Maria è la Madre di Dio, il primo e principale titolo a lei dato, la ragione di tutte le grazie e di tutti i privilegi soprannaturali. San Cirillo d'Alessandria, già il 27 giugno nella "Liturgia delle Ore di Rito Romano", si meravigliava che alcuni dubitassero di chiamare la santa Vergine Madre di Dio, argomentando che se Gesù Cristo è Dio, allora la Vergine che lo ha generato deve essere chiamata Madre di Dio. Maria, come Madonna del Natale, è la donna del primo sguardo dell'uomo sul Dio fatto uomo, accarezzato con occhi trasparenti di tenerezza materna e di santità. Il Verbo di Dio, che è la Santità per essenza, non poteva nascere se non da una Vergine perfettamente pura; la perfetta verginità preparò così Maria alla maternità divina. I due privilegi personali di Maria, che riassumono la sua grandezza e la elevano al di sopra di tutte le creature, sono la maternità divina e la perfetta verginità.
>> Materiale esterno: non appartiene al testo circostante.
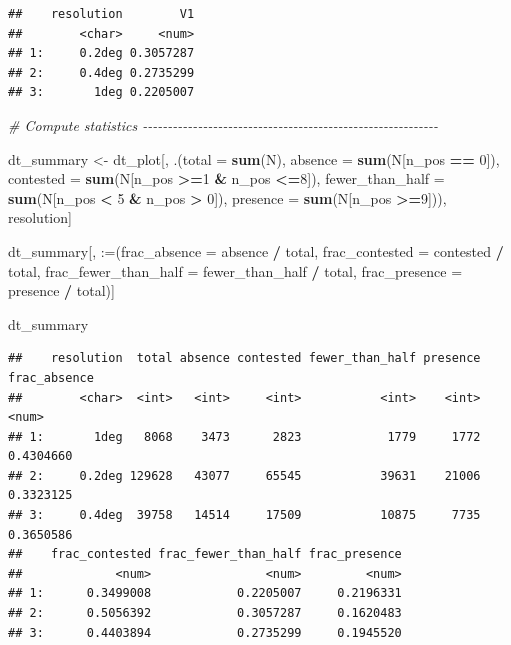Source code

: \documentclass[
  11pt,
]{article}
\newenvironment{Shaded}{\begin{snugshade}}{\end{snugshade}}
\newcommand{\AttributeTok}[1]{\textcolor[rgb]{0.13,0.29,0.53}{#1}}
\newcommand{\CommentTok}[1]{\textcolor[rgb]{0.56,0.35,0.01}{\textit{#1}}}
\newcommand{\DecValTok}[1]{\textcolor[rgb]{0.00,0.00,0.81}{#1}}
\newcommand{\FunctionTok}[1]{\textcolor[rgb]{0.13,0.29,0.53}{\textbf{#1}}}
\newcommand{\NormalTok}[1]{#1}
\newcommand{\OtherTok}[1]{\textcolor[rgb]{0.56,0.35,0.01}{#1}}
\newcommand{\SpecialCharTok}[1]{\textcolor[rgb]{0.81,0.36,0.00}{\textbf{#1}}}
\newcommand{\StringTok}[1]{\textcolor[rgb]{0.31,0.60,0.02}{#1}}
\begin{document}
\begin{verbatim}
##    resolution        V1
##        <char>     <num>
## 1:     0.2deg 0.3057287
## 2:     0.4deg 0.2735299
## 3:       1deg 0.2205007
\end{verbatim}

\begin{Shaded}
\begin{Highlighting}[]
\CommentTok{\# Compute statistics {-}{-}{-}{-}{-}{-}{-}{-}{-}{-}{-}{-}{-}{-}{-}{-}{-}{-}{-}{-}{-}{-}{-}{-}{-}{-}{-}{-}{-}{-}{-}{-}{-}{-}{-}{-}{-}{-}{-}{-}{-}{-}{-}{-}{-}{-}{-}{-}{-}{-}{-}{-}{-}{-}{-}{-}{-}{-}{-}}

\NormalTok{dt\_summary }\OtherTok{\textless{}{-}}\NormalTok{ dt\_plot[, .(}\AttributeTok{total =} \FunctionTok{sum}\NormalTok{(N),}
                          \AttributeTok{absence =} \FunctionTok{sum}\NormalTok{(N[n\_pos }\SpecialCharTok{==} \DecValTok{0}\NormalTok{]),}
                          \AttributeTok{contested =} \FunctionTok{sum}\NormalTok{(N[n\_pos }\SpecialCharTok{\textgreater{}=}\DecValTok{1} \SpecialCharTok{\&}\NormalTok{ n\_pos }\SpecialCharTok{\textless{}=}\DecValTok{8}\NormalTok{]),}
                          \AttributeTok{fewer\_than\_half =} \FunctionTok{sum}\NormalTok{(N[n\_pos }\SpecialCharTok{\textless{}} \DecValTok{5} \SpecialCharTok{\&}\NormalTok{ n\_pos }\SpecialCharTok{\textgreater{}} \DecValTok{0}\NormalTok{]),}
                          \AttributeTok{presence =} \FunctionTok{sum}\NormalTok{(N[n\_pos }\SpecialCharTok{\textgreater{}=}\DecValTok{9}\NormalTok{])),}
\NormalTok{                      resolution]}

\NormalTok{dt\_summary[, }\StringTok{\textasciigrave{}}\AttributeTok{:=}\StringTok{\textasciigrave{}}\NormalTok{(}\AttributeTok{frac\_absence =}\NormalTok{ absence }\SpecialCharTok{/}\NormalTok{ total,}
                  \AttributeTok{frac\_contested =}\NormalTok{ contested }\SpecialCharTok{/}\NormalTok{ total,}
                  \AttributeTok{frac\_fewer\_than\_half =}\NormalTok{ fewer\_than\_half }\SpecialCharTok{/}\NormalTok{ total,}
                  \AttributeTok{frac\_presence =}\NormalTok{ presence }\SpecialCharTok{/}\NormalTok{ total)]}

\NormalTok{dt\_summary}
\end{Highlighting}
\end{Shaded}

\begin{verbatim}
##    resolution  total absence contested fewer_than_half presence frac_absence
##        <char>  <int>   <int>     <int>           <int>    <int>        <num>
## 1:       1deg   8068    3473      2823            1779     1772    0.4304660
## 2:     0.2deg 129628   43077     65545           39631    21006    0.3323125
## 3:     0.4deg  39758   14514     17509           10875     7735    0.3650586
##    frac_contested frac_fewer_than_half frac_presence
##             <num>                <num>         <num>
## 1:      0.3499008            0.2205007     0.2196331
## 2:      0.5056392            0.3057287     0.1620483
## 3:      0.4403894            0.2735299     0.1945520
\end{verbatim}
\end{document}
Come in Maria la divina maternità consacrò e abbellì la sua perfetta integrità spirituale e fisica, così la verginità consacrata cerca di imitare la santità di Dio, nell'integrità di vita. Maria visse in un'atmosfera divina le gioie della maternità, come rivelano le parole della Scrittura: "Peperit Filium suum primogenitum et pannis eum involvit" (Lc 2, 7) e "Te in utero novem mensibus portavi, et lac dedi, et alui" (2 Mac 7, 27). Quale immensa gioia fu per Maria veder crescere il figlio, ascoltarlo nell'intimità e vederlo obbedire e faticare nel lavoro, sentirlo tutto a lei dedicato ed essere tutta per lui!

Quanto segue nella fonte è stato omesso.